How do you make theatre everyday?

tania Holland Williams, 19 September 2012

This question was based on the observation that dancers, musicians, and artists all engage in the discipline of daily practice (or regular practice) of technical skills, and that this supports their ability to access their full range of emotions or palette.
Also having recently watched a TED talk by Wayne McGregor about the process of choreography as a creative exchange template, and heard from a dancer friend about a dance conference in Sweden where each day there were sessions where the content was experienced/discussed through the activity of dance - I am sure that we can be doing more to promote the process of theatre practice itself.

And finally I have been perplexed for some years that so many conferences on practice based arts are so removed from the practice themselves. Even the fairly free flowing ideas process of Open Space methodology that we have experienced today is less preferable to me than trying to see how the issues might be extrapolated and explored through theatre exercise and activity - the love of which is what has drawn me here in the first place. But that is a conversation for another day.

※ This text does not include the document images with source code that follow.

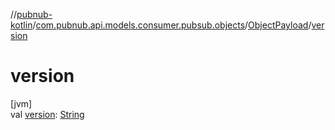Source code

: //[pubnub-kotlin](../../../index.md)/[com.pubnub.api.models.consumer.pubsub.objects](../index.md)/[ObjectPayload](index.md)/[version](version.md)

# version

[jvm]\
val [version](version.md): [String](https://kotlinlang.org/api/latest/jvm/stdlib/kotlin/-string/index.html)
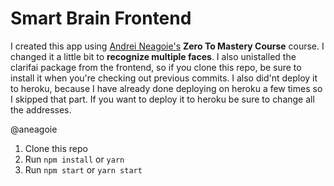 # Smart Brain Frontend

I created this app using [Andrei Neagoie's](https://github.com/aneagoie)  **Zero To Mastery Course** course. I changed it a little bit to **recognize multiple faces**. I also unistalled the clarifai package from the frontend, so if you clone this repo, be sure to install it when you're checking out previous commits.
I also did'nt deploy it to heroku, because I have already done deploying on heroku a few times so I skipped that part. If you want to deploy it to heroku be sure to change all the addresses.

@aneagoie

1. Clone this repo
2. Run `npm install` or `yarn`
3. Run `npm start` or `yarn start`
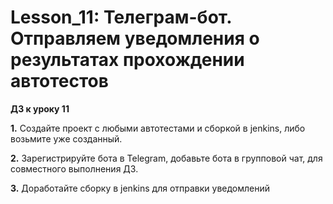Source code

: # Lesson_11: Телеграм-бот. Отправляем уведомления о результатах прохождении автотестов

**ДЗ к уроку 11**

**1.** Создайте проект с любыми автотестами и сборкой в jenkins, либо возьмите уже созданный.

**2.** Зарегистрируйте бота в Telegram, добавьте бота в групповой чат, для совместного выполнения ДЗ.

**3.** Доработайте сборку в jenkins для отправки уведомлений
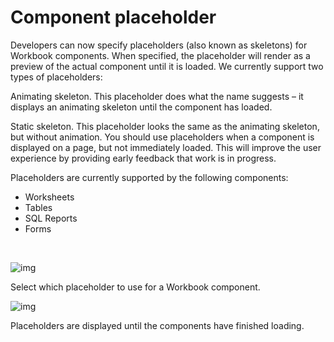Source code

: 
# Component placeholder

Developers can now specify placeholders (also known as skeletons) for Workbook components. When specified, the placeholder will render as a preview of the actual component until it is loaded. We currently support two types of placeholders:

Animating skeleton. This placeholder does what the name suggests – it displays an animating skeleton until the component has loaded.

Static skeleton. This placeholder looks the same as the animating skeleton, but without animation. You should use placeholders when a component is displayed on a page, but not immediately loaded. This will improve the user experience by providing early feedback that work is in progress.

Placeholders are currently supported by the following components:

- Worksheets
- Tables
- SQL Reports
- Forms
<br/>

![img](https://profitbasedocs.blob.core.windows.net/images/comp_placeholder_1.png)
<br/>

Select which placeholder to use for a Workbook component.
<br/>

![img](https://profitbasedocs.blob.core.windows.net/images/comp_placeholder_2.png)

Placeholders are displayed until the components have finished loading.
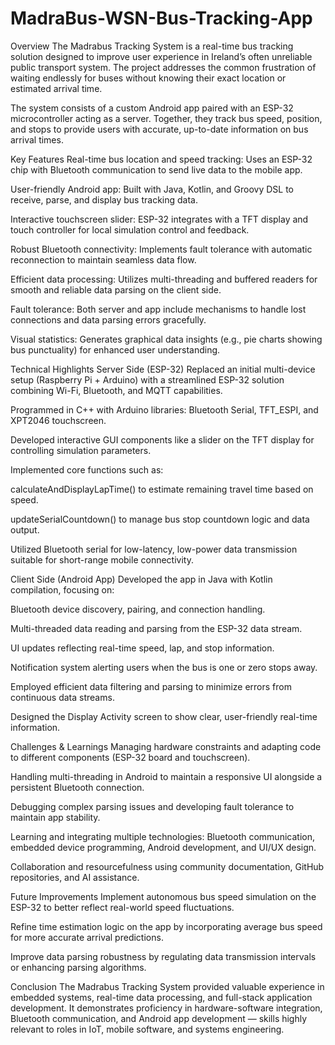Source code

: # MadraBus-WSN-Bus-Tracking-App
Overview
The Madrabus Tracking System is a real-time bus tracking solution designed to improve user experience in Ireland’s often unreliable public transport system. The project addresses the common frustration of waiting endlessly for buses without knowing their exact location or estimated arrival time.

The system consists of a custom Android app paired with an ESP-32 microcontroller acting as a server. Together, they track bus speed, position, and stops to provide users with accurate, up-to-date information on bus arrival times.

Key Features
Real-time bus location and speed tracking: Uses an ESP-32 chip with Bluetooth communication to send live data to the mobile app.

User-friendly Android app: Built with Java, Kotlin, and Groovy DSL to receive, parse, and display bus tracking data.

Interactive touchscreen slider: ESP-32 integrates with a TFT display and touch controller for local simulation control and feedback.

Robust Bluetooth connectivity: Implements fault tolerance with automatic reconnection to maintain seamless data flow.

Efficient data processing: Utilizes multi-threading and buffered readers for smooth and reliable data parsing on the client side.

Fault tolerance: Both server and app include mechanisms to handle lost connections and data parsing errors gracefully.

Visual statistics: Generates graphical data insights (e.g., pie charts showing bus punctuality) for enhanced user understanding.

Technical Highlights
Server Side (ESP-32)
Replaced an initial multi-device setup (Raspberry Pi + Arduino) with a streamlined ESP-32 solution combining Wi-Fi, Bluetooth, and MQTT capabilities.

Programmed in C++ with Arduino libraries: Bluetooth Serial, TFT_ESPI, and XPT2046 touchscreen.

Developed interactive GUI components like a slider on the TFT display for controlling simulation parameters.

Implemented core functions such as:

calculateAndDisplayLapTime() to estimate remaining travel time based on speed.

updateSerialCountdown() to manage bus stop countdown logic and data output.

Utilized Bluetooth serial for low-latency, low-power data transmission suitable for short-range mobile connectivity.

Client Side (Android App)
Developed the app in Java with Kotlin compilation, focusing on:

Bluetooth device discovery, pairing, and connection handling.

Multi-threaded data reading and parsing from the ESP-32 data stream.

UI updates reflecting real-time speed, lap, and stop information.

Notification system alerting users when the bus is one or zero stops away.

Employed efficient data filtering and parsing to minimize errors from continuous data streams.

Designed the Display Activity screen to show clear, user-friendly real-time information.

Challenges & Learnings
Managing hardware constraints and adapting code to different components (ESP-32 board and touchscreen).

Handling multi-threading in Android to maintain a responsive UI alongside a persistent Bluetooth connection.

Debugging complex parsing issues and developing fault tolerance to maintain app stability.

Learning and integrating multiple technologies: Bluetooth communication, embedded device programming, Android development, and UI/UX design.

Collaboration and resourcefulness using community documentation, GitHub repositories, and AI assistance.

Future Improvements
Implement autonomous bus speed simulation on the ESP-32 to better reflect real-world speed fluctuations.

Refine time estimation logic on the app by incorporating average bus speed for more accurate arrival predictions.

Improve data parsing robustness by regulating data transmission intervals or enhancing parsing algorithms.

Conclusion
The Madrabus Tracking System provided valuable experience in embedded systems, real-time data processing, and full-stack application development. It demonstrates proficiency in hardware-software integration, Bluetooth communication, and Android app development — skills highly relevant to roles in IoT, mobile software, and systems engineering.

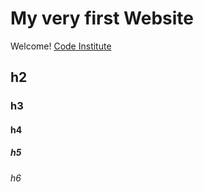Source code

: # My very first Website

Welcome! [Code Institute](https://codeinstitute.net)

## h2
### h3
#### h4
##### h5
###### h6


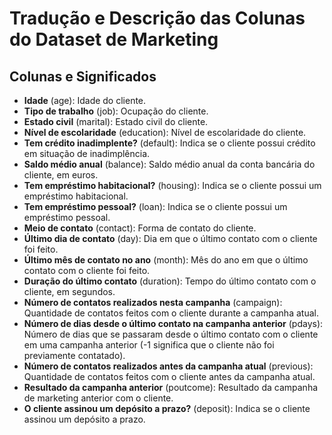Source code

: # Tradução e Descrição das Colunas do Dataset de Marketing

## Colunas e Significados

- **Idade** (age): Idade do cliente.
- **Tipo de trabalho** (job): Ocupação do cliente.
- **Estado civil** (marital): Estado civil do cliente.
- **Nível de escolaridade** (education): Nível de escolaridade do cliente.
- **Tem crédito inadimplente?** (default): Indica se o cliente possui crédito em situação de inadimplência.
- **Saldo médio anual** (balance): Saldo médio anual da conta bancária do cliente, em euros.
- **Tem empréstimo habitacional?** (housing): Indica se o cliente possui um empréstimo habitacional.
- **Tem empréstimo pessoal?** (loan): Indica se o cliente possui um empréstimo pessoal.
- **Meio de contato** (contact): Forma de contato do cliente.
- **Último dia de contato** (day): Dia em que o último contato com o cliente foi feito.
- **Último mês de contato no ano** (month): Mês do ano em que o último contato com o cliente foi feito.
- **Duração do último contato** (duration): Tempo do último contato com o cliente, em segundos.
- **Número de contatos realizados nesta campanha** (campaign): Quantidade de contatos feitos com o cliente durante a campanha atual.
- **Número de dias desde o último contato na campanha anterior** (pdays): Número de dias que se passaram desde o último contato com o cliente em uma campanha anterior (-1 significa que o cliente não foi previamente contatado).
- **Número de contatos realizados antes da campanha atual** (previous): Quantidade de contatos feitos com o cliente antes da campanha atual.
- **Resultado da campanha anterior** (poutcome): Resultado da campanha de marketing anterior com o cliente.
- **O cliente assinou um depósito a prazo?** (deposit): Indica se o cliente assinou um depósito a prazo.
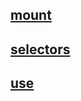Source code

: ## [mount](/docs/api/mount/README.md)
## [selectors](/docs/api/selectors.md)
## [use](/docs/api/use.md)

So why do so many theatre practitioners have no daily technical discipline, when so many other art forms are clearly kept alive and fresh through the process of a regular practice regime?

The barriers are clear and at times do seem prohibitive: artists and singers can practice their technical skills at home or on their own - but much of the technical skill required of an actor (particularly in devised theatre) is the technique of dialogue/response to the audience. Improvisation and judging the timing of an aside for theatre - all need some reciprocal attention from at least one spectating person. They are the ingredient that help practitioner's judge the success or failure of the act and without them it is impossible to hone the skill of acting. Also we are used to the collaborative aspect of theatre - it is one of the things that I personally love about the art - making work happen with other people/brains and imaginations.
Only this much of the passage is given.